China claims COVID-19 outbreak easing

China says the worst is over in its battle against COVID-19 ahead of what is expected to be the busiest day of travel in years - a mass movement of people that has fed fears of a further surge in infections.

Vice Premier Sun Chunlan, who oversees China's virus response, said the outbreak was at a "relatively low" level, state media reported late on Thursday after health officials said the number of COVID patients in clinics, emergency rooms and with critical conditions had peaked.

But there are widespread doubts about China's account of an outbreak that has overwhelmed hospitals and crematoriums since Beijing abandoned strict COVID-19 controls and mass testing last month and unleashed the virus on its 1.4 billion population after protests against its virus policy.

Some health experts expect more than one million people will die from the disease in China this year, with British-based health data firm Airfinity forecasting COVID fatalities could hit 36,000 a day next week.

"Recently, the overall pandemic in the country is at a relatively low level," Sun said in comments reported by the state-run Xinhua news agency.

"The number of critical patients at hospitals is decreasing steadily, though the rescue mission is still heavy."

Her comments came on the eve of what is expected to be the busiest day of travel across China since the pandemic erupted in late 2019, as millions of city-dwellers travel to home towns for the Lunar New Year holiday that officially begins on Saturday.

President Xi Jinping said this week he was concerned about an influx of travellers to rural areas with weak medical systems, adding protecting the elderly - many of whom are not fully vaccinated - was a top priority.

China reported a large jump in COVID-19 hospitalisations in the week to Sunday to the highest since the pandemic began, according to a report published by the World Health Organisation on Thursday.
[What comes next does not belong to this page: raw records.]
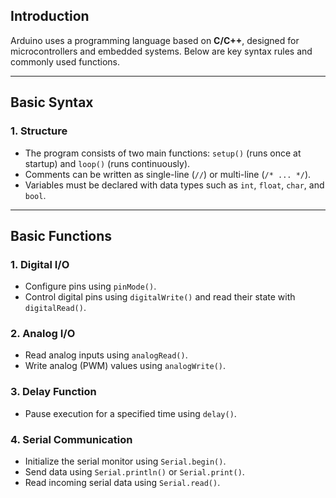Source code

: ## Introduction
Arduino uses a programming language based on **C/C++**, designed for microcontrollers and embedded systems. Below are key syntax rules and commonly used functions.

---

## Basic Syntax
### 1. Structure
- The program consists of two main functions: `setup()` (runs once at startup) and `loop()` (runs continuously).
- Comments can be written as single-line (`//`) or multi-line (`/* ... */`).
- Variables must be declared with data types such as `int`, `float`, `char`, and `bool`.

---

## Basic Functions

### 1. Digital I/O
- Configure pins using `pinMode()`.
- Control digital pins using `digitalWrite()` and read their state with `digitalRead()`.

### 2. Analog I/O
- Read analog inputs using `analogRead()`.
- Write analog (PWM) values using `analogWrite()`.

### 3. Delay Function
- Pause execution for a specified time using `delay()`.

### 4. Serial Communication
- Initialize the serial monitor using `Serial.begin()`.
- Send data using `Serial.println()` or `Serial.print()`.
- Read incoming serial data using `Serial.read()`.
Hospitalisations rose by 70 per cent on the previous week to 63,307, according to the WHO, citing data submitted by Beijing.
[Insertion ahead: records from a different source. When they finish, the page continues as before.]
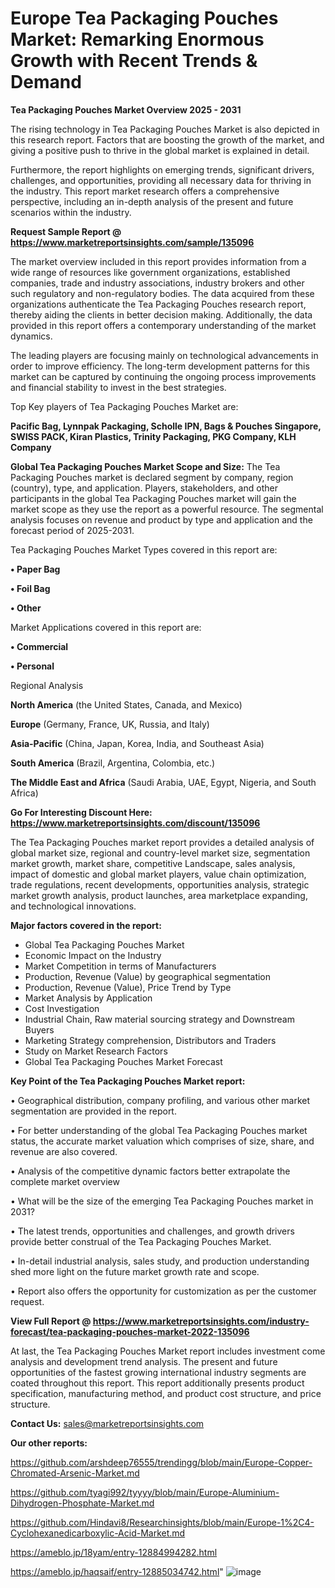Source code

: # Europe Tea Packaging Pouches Market: Remarking Enormous Growth with Recent Trends & Demand

<Strong> Tea Packaging Pouches Market Overview 2025 - 2031</strong>

The rising technology in Tea Packaging Pouches Market is also depicted in this research report. Factors that are boosting the growth of the market, and giving a positive push to thrive in the global market is explained in detail.

Furthermore, the report highlights on emerging trends, significant drivers, challenges, and opportunities, providing all necessary data for thriving in the industry. This report market research offers a comprehensive perspective, including an in-depth analysis of the present and future scenarios within the industry.

<strong>Request Sample Report @ <a href=https://www.marketreportsinsights.com/sample/135096>https://www.marketreportsinsights.com/sample/135096</a></strong>

The market overview included in this report provides information from a wide range of resources like government organizations, established companies, trade and industry associations, industry brokers and other such regulatory and non-regulatory bodies. The data acquired from these organizations authenticate the Tea Packaging Pouches research report, thereby aiding the clients in better decision making. Additionally, the data provided in this report offers a contemporary understanding of the market dynamics.

The leading players are focusing mainly on technological advancements in order to improve efficiency. The long-term development patterns for this market can be captured by continuing the ongoing process improvements and financial stability to invest in the best strategies.

Top Key players of Tea Packaging Pouches Market are:

<strong>Pacific Bag, Lynnpak Packaging, Scholle IPN, Bags & Pouches Singapore, SWISS PACK, Kiran Plastics, Trinity Packaging, PKG Company, KLH Company</strong>

<strong><b>Global Tea Packaging Pouches Market Scope and Size:</b></strong>
The Tea Packaging Pouches market is declared segment by company, region (country), type, and application. Players, stakeholders, and other participants in the global Tea Packaging Pouches market will gain the market scope as they use the report as a powerful resource. The segmental analysis focuses on revenue and product by type and application and the forecast period of 2025-2031.

Tea Packaging Pouches Market Types covered in this report are:

<strong>• Paper Bag

• Foil Bag

• Other</strong>

Market Applications covered in this report are:

<strong>• Commercial

• Personal</strong> 

Regional Analysis

<strong>North America</strong> (the United States, Canada, and Mexico)

<strong>Europe</strong> (Germany, France, UK, Russia, and Italy)

<strong>Asia-Pacific</strong> (China, Japan, Korea, India, and Southeast Asia)

<strong>South America</strong> (Brazil, Argentina, Colombia, etc.)

<strong>The Middle East and Africa</strong> (Saudi Arabia, UAE, Egypt, Nigeria, and South Africa)

<strong>Go For Interesting Discount Here: <a href=https://www.marketreportsinsights.com/discount/135096>https://www.marketreportsinsights.com/discount/135096</a></strong>

The Tea Packaging Pouches market report provides a detailed analysis of global market size, regional and country-level market size, segmentation market growth, market share, competitive Landscape, sales analysis, impact of domestic and global market players, value chain optimization, trade regulations, recent developments, opportunities analysis, strategic market growth analysis, product launches, area marketplace expanding, and technological innovations.

<strong><b>Major factors covered in the report:</b></strong>
<ul>
  <li>Global Tea Packaging Pouches Market </li>
  <li>Economic Impact on the Industry</li>
  <li>Market Competition in terms of Manufacturers</li>
  <li>Production, Revenue (Value) by geographical segmentation</li>
  <li>Production, Revenue (Value), Price Trend by Type</li>
  <li>Market Analysis by Application</li>
  <li>Cost Investigation</li>
  <li>Industrial Chain, Raw material sourcing strategy and Downstream Buyers</li>
  <li>Marketing Strategy comprehension, Distributors and Traders</li>
  <li>Study on Market Research Factors</li>
  <li>Global Tea Packaging Pouches Market Forecast</li>
</ul>

<strong><b>Key Point of the Tea Packaging Pouches Market report:</b></strong>

• Geographical distribution, company profiling, and various other market segmentation are provided in the report.

• For better understanding of the global Tea Packaging Pouches market status, the accurate market valuation which comprises of size, share, and revenue are also covered.

• Analysis of the competitive dynamic factors better extrapolate the complete market overview

• What will be the size of the emerging Tea Packaging Pouches market in 2031?

• The latest trends, opportunities and challenges, and growth drivers provide better construal of the Tea Packaging Pouches Market.

• In-detail industrial analysis, sales study, and production understanding shed more light on the future market growth rate and scope.

• Report also offers the opportunity for customization as per the customer request.

<strong><b>View Full Report @ <a href=https://www.marketreportsinsights.com/industry-forecast/tea-packaging-pouches-market-2022-135096>https://www.marketreportsinsights.com/industry-forecast/tea-packaging-pouches-market-2022-135096</a></b></strong>


At last, the Tea Packaging Pouches Market report includes investment come analysis and development trend analysis. The present and future opportunities of the fastest growing international industry segments are coated throughout this report. This report additionally presents product specification, manufacturing method, and product cost structure, and price structure.

<strong>Contact Us:</strong>
sales@marketreportsinsights.com

<strong>Our other reports:</strong>

<a href=https://github.com/arshdeep76555/trendingg/blob/main/Europe-Copper-Chromated-Arsenic-Market.md>https://github.com/arshdeep76555/trendingg/blob/main/Europe-Copper-Chromated-Arsenic-Market.md</a>

<a href=https://github.com/tyagi992/tyyyy/blob/main/Europe-Aluminium-Dihydrogen-Phosphate-Market.md>https://github.com/tyagi992/tyyyy/blob/main/Europe-Aluminium-Dihydrogen-Phosphate-Market.md</a>

<a href=https://github.com/Hindavi8/Researchinsights/blob/main/Europe-1%2C4-Cyclohexanedicarboxylic-Acid-Market.md>https://github.com/Hindavi8/Researchinsights/blob/main/Europe-1%2C4-Cyclohexanedicarboxylic-Acid-Market.md</a>

<a href=https://ameblo.jp/18yam/entry-12884994282.html>https://ameblo.jp/18yam/entry-12884994282.html</a>

<a href=https://ameblo.jp/haqsaif/entry-12885034742.html>https://ameblo.jp/haqsaif/entry-12885034742.html</a>"
![image](https://github.com/user-attachments/assets/8040dc1d-c8da-448f-9fae-f26542607656)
But in a news conference on Thursday, health officials said the number of COVID patients reporting to hospital had peaked with more than 40 per cent fewer people being treated with critical conditions on Tuesday compared with a peak on January 5.

China said last Saturday almost 60,000 people with COVID had died in hospitals between December 8 and January 12 - a roughly 10-fold increase from previous disclosures.

However, that number excludes those who died at home, with some doctors in China saying they are discouraged from putting COVID on death certificates.

While China's reopening is proving deadly, investors are hopeful it will eventually help revive its $US17 ($A25) trillion economy, placing bets that have lifted Chinese stocks and its yuan currency to multi-month highs in recent sessions.